源码 runtime/mpagealloc.go

const (
 summaryLevels = 5
)

type pageAlloc struct {
 // 5 层 基数树
 summary [summaryLevels][]pallocSum
 
 chunks [1 << pallocChunksL1Bits]*[1 << pallocChunksL2Bits]pallocData

 searchAddr offAddr
 start, end chunkIdx

 inUse addrRanges

 _ uint32 // Align scav so it's easier to reason about alignment within scav.

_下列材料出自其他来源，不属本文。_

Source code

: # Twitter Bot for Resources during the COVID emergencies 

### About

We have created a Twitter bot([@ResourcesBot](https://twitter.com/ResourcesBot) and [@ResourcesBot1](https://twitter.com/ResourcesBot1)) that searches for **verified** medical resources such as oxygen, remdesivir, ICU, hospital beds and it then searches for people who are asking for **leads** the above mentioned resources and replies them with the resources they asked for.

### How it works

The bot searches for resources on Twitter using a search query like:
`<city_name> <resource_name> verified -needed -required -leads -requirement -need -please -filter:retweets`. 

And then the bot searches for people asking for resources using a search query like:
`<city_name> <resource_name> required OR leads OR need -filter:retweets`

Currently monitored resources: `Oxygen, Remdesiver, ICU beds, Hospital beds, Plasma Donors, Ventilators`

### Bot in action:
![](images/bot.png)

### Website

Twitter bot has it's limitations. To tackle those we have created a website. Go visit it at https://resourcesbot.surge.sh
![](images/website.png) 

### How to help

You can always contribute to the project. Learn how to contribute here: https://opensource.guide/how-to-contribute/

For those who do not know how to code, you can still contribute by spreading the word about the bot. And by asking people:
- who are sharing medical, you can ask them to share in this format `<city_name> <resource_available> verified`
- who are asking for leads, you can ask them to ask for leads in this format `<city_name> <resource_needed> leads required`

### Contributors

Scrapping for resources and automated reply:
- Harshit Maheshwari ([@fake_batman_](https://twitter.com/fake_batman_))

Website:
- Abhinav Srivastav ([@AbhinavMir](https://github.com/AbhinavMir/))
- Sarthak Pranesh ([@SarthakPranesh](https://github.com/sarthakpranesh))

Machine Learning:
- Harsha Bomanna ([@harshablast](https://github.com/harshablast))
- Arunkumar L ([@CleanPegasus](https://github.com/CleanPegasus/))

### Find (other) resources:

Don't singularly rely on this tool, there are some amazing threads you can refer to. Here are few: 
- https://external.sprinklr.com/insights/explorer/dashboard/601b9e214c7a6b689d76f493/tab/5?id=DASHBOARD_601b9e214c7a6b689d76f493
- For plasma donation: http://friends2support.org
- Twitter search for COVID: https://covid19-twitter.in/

 // scav stores the scavenger state.
 scav struct {
  index scavengeIndex
  released uintptr
  _ uint32 // Align assistTime for atomics on 32-bit platforms.
  assistTime atomic.Int64
 }

 // mheap_.lock. This level of indirection makes it possible
 // to test pageAlloc indepedently of the runtime allocator.
 mheapLock *mutex
 sysStat *sysMemStat

 summaryMappedReady uintptr
 test bool
}

基数树(Radix Tree)

  • 由pallocSum构成的树形结构

  • pallocSum 为uint64类型,第一个bit废弃不用,其他分为3个部分。

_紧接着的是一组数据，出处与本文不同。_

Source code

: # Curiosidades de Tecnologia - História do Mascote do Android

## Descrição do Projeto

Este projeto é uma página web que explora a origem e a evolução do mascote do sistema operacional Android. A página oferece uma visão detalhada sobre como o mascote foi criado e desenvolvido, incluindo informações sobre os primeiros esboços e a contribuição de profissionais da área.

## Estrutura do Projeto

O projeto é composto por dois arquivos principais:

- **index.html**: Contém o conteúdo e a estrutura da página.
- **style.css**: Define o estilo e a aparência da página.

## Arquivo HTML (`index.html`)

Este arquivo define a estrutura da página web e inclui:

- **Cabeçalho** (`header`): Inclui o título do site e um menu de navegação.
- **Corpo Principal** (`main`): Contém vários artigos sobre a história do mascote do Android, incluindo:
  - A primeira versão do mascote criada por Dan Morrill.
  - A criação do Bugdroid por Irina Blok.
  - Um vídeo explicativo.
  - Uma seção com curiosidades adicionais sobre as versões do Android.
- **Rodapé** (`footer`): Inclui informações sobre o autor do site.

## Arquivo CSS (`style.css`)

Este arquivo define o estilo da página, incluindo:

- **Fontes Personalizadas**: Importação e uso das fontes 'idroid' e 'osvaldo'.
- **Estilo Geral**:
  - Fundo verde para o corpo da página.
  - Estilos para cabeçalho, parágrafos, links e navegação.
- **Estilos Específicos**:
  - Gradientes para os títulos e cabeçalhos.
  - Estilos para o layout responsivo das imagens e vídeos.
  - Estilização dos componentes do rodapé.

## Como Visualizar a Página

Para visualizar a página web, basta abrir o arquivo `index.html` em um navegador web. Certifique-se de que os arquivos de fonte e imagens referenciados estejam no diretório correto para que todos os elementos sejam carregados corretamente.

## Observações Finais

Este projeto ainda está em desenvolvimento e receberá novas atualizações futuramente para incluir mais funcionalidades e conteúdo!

  • 每个父pallocSum有8个子pallocSum, 根pallocSum bitMap 范围为2^21 页, 每向下一层/8

  • 根pallocSum映射的内存大小为 2^21 * 8KB = 16GB

  • mheap寻找内存页过程,先看start是否符合,是则寻找成功;再看max,max符合及向下层查询;否则看end;非跟节点情况下,会看当前节点的end 和 同级节点的start组合之后是否满足。

源码 runtime/mpagealloc.go

const (
 pallocSumBytes = unsafe.Sizeof(pallocSum(0))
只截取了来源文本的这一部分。